Kehren wir zurück zum Kosmos. Dieser funktioniert ausschliesslich nach den Gesetzen der Natur. Das Grundprinzip: Alles entsteht, und alles vergeht, wie es der deutsche Philosoph Franz Josef Wetz in der Sendung Kulturplatz (SRF) sagte. So entstand auch unser Planet vor etwa 4 Milliarden Jahren, und er wird wohl in ein paar Milliarden Jahren in den Weiten des Alls untergehen.
Da kommen wir Winzlinge des Universums und glauben, Gott habe die Naturgesetze eigens für uns ausgehebelt, um uns ein Leben nach dem Tod zu ermöglichen. Zugegeben, das Bewusstsein von der Endlichkeit des Lebens und der Tod sind eine unerträgliche Zumutung.
Man müsste Gott, falls es ihn gäbe, fragen, was er sich dabei gedacht hat, als er seiner Krone der Schöpfung das Leiden auferlegte. Die einzige vernünftige Antwort lautet deshalb: Auch unser Körper unterliegt gnadenlos den Naturgesetzen. Und die besagen nun mal, dass der Körper unwiderruflich zerfällt.
Auch wenn die Esoterik und manche Religionen die Natur verklären, muss man nüchtern feststellen, dass diese oft grausam ist. Oder zumindest sein kann.

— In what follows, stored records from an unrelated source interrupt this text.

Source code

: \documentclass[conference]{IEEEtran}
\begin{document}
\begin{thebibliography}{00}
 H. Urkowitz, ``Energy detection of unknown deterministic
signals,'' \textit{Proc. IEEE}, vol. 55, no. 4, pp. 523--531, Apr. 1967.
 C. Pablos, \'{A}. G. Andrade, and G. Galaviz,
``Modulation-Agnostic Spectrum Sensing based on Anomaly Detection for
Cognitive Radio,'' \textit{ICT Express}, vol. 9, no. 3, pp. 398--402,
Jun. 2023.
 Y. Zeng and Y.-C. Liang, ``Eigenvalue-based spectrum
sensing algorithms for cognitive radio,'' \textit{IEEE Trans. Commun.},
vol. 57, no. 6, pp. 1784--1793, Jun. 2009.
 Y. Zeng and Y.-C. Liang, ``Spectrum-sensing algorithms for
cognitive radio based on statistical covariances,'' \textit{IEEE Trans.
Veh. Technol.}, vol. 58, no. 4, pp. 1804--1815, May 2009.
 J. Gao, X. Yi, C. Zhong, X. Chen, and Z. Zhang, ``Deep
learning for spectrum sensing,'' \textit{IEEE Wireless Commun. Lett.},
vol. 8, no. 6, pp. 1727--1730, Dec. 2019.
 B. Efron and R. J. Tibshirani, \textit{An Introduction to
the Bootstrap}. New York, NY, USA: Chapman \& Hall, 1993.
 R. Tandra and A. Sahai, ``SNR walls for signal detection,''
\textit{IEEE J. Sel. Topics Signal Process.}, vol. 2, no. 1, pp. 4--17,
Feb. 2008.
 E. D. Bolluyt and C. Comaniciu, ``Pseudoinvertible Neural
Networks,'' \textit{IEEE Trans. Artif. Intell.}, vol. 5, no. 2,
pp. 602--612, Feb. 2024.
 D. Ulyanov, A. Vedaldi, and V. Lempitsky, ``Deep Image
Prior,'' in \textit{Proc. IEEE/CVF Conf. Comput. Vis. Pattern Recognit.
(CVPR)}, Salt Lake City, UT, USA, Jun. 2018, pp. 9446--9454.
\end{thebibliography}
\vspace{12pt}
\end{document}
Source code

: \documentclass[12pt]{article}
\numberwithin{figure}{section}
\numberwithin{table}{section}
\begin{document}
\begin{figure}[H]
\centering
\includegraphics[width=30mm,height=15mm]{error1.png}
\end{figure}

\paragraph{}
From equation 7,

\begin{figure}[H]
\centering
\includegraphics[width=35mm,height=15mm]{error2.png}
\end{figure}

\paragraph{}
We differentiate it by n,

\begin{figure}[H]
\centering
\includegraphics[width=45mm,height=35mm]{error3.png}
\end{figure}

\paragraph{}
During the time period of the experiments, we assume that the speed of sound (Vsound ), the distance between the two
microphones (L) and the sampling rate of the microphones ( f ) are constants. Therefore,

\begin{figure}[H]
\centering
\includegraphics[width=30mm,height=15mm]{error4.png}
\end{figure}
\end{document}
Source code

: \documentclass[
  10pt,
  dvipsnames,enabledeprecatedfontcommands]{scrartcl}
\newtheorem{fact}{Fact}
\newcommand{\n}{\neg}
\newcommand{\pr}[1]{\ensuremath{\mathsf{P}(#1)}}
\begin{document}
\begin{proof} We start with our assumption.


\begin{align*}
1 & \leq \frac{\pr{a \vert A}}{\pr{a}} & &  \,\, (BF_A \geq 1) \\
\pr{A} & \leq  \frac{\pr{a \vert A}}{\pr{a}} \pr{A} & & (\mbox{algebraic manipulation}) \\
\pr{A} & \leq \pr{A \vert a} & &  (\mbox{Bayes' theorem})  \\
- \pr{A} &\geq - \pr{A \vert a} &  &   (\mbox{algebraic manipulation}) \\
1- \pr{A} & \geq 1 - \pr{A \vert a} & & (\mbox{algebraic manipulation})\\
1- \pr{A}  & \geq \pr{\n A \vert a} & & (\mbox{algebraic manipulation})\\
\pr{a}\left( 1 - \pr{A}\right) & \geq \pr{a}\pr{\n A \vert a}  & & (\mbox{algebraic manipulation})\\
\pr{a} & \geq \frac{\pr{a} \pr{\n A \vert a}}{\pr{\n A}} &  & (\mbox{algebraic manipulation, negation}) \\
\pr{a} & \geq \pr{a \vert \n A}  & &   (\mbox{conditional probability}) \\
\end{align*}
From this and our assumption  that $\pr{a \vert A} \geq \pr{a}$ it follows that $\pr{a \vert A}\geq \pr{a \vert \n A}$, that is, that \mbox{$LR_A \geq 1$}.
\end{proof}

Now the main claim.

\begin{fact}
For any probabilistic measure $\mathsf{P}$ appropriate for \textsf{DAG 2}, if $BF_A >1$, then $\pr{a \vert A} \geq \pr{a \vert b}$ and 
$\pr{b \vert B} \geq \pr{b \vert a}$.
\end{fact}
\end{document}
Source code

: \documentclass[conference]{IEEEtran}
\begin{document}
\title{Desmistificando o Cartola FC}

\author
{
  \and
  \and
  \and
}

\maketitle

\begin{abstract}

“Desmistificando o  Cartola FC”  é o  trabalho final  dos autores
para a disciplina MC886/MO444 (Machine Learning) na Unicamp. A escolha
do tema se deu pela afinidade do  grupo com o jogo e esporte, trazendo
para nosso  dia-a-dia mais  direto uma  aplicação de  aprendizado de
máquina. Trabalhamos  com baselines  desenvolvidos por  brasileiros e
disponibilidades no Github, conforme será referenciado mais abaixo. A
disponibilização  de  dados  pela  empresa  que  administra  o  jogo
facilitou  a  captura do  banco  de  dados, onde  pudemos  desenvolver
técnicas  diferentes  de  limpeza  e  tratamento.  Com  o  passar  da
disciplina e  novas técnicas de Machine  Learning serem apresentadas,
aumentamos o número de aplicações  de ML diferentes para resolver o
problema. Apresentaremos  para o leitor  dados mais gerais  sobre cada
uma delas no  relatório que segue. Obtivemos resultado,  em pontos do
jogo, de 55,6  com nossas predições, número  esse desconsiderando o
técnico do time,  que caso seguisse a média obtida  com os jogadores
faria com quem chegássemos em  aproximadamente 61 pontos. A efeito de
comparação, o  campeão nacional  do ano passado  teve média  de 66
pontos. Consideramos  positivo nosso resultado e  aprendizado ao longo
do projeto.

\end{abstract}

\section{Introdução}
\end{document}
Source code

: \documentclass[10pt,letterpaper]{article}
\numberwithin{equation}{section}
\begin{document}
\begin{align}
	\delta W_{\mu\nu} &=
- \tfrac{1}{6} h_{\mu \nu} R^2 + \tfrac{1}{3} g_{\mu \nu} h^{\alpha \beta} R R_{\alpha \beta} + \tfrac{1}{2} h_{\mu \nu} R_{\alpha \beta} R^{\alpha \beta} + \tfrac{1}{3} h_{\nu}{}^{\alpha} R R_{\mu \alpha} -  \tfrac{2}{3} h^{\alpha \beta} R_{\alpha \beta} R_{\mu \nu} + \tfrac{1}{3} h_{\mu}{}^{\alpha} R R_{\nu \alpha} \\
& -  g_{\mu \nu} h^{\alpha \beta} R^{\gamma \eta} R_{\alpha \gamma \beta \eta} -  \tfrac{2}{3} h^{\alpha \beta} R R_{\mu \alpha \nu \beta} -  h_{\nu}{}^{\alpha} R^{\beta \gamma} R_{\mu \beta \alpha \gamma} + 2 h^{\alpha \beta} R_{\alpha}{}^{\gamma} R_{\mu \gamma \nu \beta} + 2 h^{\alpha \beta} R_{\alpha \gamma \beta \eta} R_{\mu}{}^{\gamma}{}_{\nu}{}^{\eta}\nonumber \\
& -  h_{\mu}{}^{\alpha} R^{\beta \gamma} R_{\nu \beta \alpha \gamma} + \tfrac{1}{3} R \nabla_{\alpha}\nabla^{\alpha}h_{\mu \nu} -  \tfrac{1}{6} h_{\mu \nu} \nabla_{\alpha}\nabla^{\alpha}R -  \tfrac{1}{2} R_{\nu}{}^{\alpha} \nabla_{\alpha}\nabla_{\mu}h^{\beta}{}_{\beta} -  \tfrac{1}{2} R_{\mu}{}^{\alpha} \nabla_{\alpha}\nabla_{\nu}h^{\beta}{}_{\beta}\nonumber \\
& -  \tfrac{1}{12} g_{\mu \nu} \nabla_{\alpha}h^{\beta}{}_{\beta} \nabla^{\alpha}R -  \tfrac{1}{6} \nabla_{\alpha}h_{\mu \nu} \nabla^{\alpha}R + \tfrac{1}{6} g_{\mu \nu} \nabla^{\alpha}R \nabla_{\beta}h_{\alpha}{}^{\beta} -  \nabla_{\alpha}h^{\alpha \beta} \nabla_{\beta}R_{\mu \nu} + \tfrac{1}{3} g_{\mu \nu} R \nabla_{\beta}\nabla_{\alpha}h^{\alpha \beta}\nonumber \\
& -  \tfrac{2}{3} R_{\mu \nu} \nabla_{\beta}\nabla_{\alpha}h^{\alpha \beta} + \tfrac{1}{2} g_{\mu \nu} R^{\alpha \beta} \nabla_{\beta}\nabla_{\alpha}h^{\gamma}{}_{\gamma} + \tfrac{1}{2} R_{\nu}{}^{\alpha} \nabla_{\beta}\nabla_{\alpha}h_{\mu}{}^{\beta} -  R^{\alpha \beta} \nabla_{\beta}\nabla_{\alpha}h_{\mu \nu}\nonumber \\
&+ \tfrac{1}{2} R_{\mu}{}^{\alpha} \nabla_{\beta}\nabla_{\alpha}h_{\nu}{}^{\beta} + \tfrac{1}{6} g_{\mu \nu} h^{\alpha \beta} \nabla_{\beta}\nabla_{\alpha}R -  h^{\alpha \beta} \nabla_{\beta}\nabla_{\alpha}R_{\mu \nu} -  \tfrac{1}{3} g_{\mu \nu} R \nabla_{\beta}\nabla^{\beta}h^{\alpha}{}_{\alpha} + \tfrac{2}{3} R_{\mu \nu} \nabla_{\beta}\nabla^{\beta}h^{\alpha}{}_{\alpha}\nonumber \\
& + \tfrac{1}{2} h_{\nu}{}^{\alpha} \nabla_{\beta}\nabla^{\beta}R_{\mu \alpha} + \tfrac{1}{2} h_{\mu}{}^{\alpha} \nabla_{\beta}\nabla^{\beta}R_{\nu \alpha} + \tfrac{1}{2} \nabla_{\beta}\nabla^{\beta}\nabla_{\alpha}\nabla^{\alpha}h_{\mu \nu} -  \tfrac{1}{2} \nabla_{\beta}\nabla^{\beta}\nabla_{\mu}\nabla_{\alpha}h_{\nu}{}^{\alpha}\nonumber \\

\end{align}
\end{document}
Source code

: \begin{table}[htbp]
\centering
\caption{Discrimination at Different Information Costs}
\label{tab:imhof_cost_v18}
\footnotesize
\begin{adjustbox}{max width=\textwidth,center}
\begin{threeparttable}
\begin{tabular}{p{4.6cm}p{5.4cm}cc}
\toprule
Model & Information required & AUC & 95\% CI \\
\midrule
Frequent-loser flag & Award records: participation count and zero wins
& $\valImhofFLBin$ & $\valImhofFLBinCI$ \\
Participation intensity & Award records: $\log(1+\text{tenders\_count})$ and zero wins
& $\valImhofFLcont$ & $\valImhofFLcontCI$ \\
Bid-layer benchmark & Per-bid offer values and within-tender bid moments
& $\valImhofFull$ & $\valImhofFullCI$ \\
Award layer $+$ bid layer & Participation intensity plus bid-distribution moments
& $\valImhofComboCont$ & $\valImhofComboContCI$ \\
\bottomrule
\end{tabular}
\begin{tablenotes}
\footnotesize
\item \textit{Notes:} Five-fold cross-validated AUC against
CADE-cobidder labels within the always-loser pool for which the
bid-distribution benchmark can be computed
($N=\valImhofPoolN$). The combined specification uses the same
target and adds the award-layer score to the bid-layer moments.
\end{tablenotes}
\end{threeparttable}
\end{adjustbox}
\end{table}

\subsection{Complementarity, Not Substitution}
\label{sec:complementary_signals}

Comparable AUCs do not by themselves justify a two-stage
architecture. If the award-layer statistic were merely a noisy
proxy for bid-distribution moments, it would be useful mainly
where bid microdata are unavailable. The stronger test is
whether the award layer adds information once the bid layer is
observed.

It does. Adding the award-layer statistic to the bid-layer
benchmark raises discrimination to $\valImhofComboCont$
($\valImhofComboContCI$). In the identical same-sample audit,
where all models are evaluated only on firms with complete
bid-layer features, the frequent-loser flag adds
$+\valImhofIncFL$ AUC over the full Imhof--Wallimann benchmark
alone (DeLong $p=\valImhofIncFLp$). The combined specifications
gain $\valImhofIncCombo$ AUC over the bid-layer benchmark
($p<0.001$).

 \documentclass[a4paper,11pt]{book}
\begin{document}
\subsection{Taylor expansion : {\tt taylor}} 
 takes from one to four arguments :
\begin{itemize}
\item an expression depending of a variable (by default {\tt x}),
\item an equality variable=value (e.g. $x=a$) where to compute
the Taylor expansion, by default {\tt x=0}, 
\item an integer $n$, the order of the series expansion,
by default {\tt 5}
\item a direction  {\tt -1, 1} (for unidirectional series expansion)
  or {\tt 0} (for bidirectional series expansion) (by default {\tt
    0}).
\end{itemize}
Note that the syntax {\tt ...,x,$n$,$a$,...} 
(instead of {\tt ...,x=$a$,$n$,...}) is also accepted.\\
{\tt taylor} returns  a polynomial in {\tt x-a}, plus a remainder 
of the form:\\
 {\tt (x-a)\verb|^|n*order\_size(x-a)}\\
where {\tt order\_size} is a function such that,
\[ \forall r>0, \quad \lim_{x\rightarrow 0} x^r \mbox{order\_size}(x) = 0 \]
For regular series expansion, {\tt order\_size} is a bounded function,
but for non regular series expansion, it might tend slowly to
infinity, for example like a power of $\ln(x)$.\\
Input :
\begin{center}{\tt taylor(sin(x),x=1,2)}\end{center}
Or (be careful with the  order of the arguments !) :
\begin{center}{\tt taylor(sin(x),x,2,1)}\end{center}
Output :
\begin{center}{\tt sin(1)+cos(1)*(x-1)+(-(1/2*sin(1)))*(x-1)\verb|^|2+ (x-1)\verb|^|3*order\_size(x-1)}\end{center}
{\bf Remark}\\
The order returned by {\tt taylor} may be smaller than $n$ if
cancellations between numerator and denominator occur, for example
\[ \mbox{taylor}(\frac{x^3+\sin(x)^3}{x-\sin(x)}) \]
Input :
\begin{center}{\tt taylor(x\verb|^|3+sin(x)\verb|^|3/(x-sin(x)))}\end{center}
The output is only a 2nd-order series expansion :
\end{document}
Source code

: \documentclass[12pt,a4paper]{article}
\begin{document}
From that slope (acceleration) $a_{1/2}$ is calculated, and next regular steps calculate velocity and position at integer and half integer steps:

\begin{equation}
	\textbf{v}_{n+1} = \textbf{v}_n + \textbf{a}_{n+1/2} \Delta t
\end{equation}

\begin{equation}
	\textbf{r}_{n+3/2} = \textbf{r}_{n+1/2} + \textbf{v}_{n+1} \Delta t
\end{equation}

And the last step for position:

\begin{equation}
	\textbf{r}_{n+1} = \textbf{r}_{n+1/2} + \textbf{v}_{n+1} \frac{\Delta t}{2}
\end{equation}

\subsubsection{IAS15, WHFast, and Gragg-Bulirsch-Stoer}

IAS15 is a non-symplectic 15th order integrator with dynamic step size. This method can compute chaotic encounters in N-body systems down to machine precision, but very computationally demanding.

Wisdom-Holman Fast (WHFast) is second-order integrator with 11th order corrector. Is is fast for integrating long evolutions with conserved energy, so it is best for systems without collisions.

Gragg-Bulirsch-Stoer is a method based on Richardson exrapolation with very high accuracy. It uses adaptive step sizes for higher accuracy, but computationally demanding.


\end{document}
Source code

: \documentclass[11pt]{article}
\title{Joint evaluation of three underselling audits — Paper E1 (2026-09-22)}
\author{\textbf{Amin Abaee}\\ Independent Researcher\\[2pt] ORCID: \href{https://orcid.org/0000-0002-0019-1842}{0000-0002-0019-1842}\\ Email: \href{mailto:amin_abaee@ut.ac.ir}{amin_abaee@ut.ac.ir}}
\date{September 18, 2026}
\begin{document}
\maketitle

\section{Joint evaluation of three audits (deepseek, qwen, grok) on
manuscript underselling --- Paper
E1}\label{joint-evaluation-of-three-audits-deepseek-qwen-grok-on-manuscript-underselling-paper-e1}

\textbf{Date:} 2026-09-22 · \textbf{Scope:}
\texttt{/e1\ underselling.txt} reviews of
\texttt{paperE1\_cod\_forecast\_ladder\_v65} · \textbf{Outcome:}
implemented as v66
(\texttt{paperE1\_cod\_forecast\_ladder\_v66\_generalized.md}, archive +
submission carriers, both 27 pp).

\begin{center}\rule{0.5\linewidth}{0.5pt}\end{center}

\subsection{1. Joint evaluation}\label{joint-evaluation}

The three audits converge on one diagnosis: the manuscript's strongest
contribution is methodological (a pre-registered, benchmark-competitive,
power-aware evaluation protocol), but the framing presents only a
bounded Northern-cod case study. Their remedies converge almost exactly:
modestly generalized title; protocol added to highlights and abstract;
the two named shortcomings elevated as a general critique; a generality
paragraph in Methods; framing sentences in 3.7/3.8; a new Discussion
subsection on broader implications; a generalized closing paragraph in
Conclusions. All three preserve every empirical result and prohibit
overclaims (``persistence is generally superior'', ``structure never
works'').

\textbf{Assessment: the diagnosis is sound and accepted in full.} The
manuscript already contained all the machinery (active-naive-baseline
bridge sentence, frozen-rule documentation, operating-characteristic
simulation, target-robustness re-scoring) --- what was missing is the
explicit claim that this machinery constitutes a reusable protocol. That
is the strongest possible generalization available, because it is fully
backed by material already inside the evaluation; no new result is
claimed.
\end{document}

Viele werden einwenden, dass wir Menschen nicht nur aus einem Körper bestehen, sondern auch von einem Geist beseelt sind. Einverstanden, doch dieser ist keine eigenständige Instanz und schon gar kein Organ.
Dieser Geist, von Religiösen auch als Seele verstanden, ist an den Körper gebunden, oder besser ans Gehirn, das primär unser Bewusstsein prägt. Es ist deshalb nur logisch, dass der Geist den Geist aufgibt, wenn der Körper zerfällt.
Eine trostlose Perspektive? Ja. Aber vor dem Tod haben wir dank unseres komplexen Hirns und Bewusstseins die Chance, ein erfülltes Leben auf einem in vielen Belangen wunderbaren Planeten zu geniessen. Und Sinn macht allein schon das Sein an sich, das geprägt ist von Liebe.
Gläubige werden einwenden, dass Religionen mit ihren Konzepten vom Leben nach dem Tod Trost und Halt vermitteln. Sicher. Nur ist dieser Glaube an das Wunder eines himmlischen Paradieses die Flucht in eine Scheinwelt.
Es ist auch eine Frage der Redlichkeit und Ehrlichkeit: Mich selbst in einer existentiellen Frage zu belügen, widerspricht meinem geistigen Entdeckerdrang. Ich möchte wissen, wie es wirklich ist und nicht Spielball meiner Ängste und Sehnsüchte werden. Auch wenn ich weiss, dass ich wenig weiss, will ich dieses Wenige mit offenem Visier ein wenig aufdröseln.
Im Theaterstück «Endspiel» schreibt Samuel Becket verzweifelt über Gott: «Der Lump! Er existiert nicht!» Was für den berühmten Schriftsteller bedeutete, dass es kein Leben nach dem Tod geben kann.
Wer in spirituellen und religiösen Fragen leichtgläubig ist und an ein Leben nach dem Tod glaubt, läuft Gefahr, auch im Alltag an unplausible Dinge zu glauben. Was dann wohl zum Aberglauben führt. Dieser wiederum kann das Leben arg behindern. Man denke nur an die abstrusen Ideen und Verschwörungsmythen der Coronaskeptiker und Impfgegner.
Sie setzen ihr Leben aufs Spiel, weil sie lieber ans Wunder der Unverletzlichkeit glauben als an die Naturgesetze. Viele scheinen auch zu vergessen, dass die Viren stärker sind als der Glaube an Gott oder das eigene Immunsystem. Und dass nach dem Tod die Würmer oder das Feuer ganze Arbeit leisten.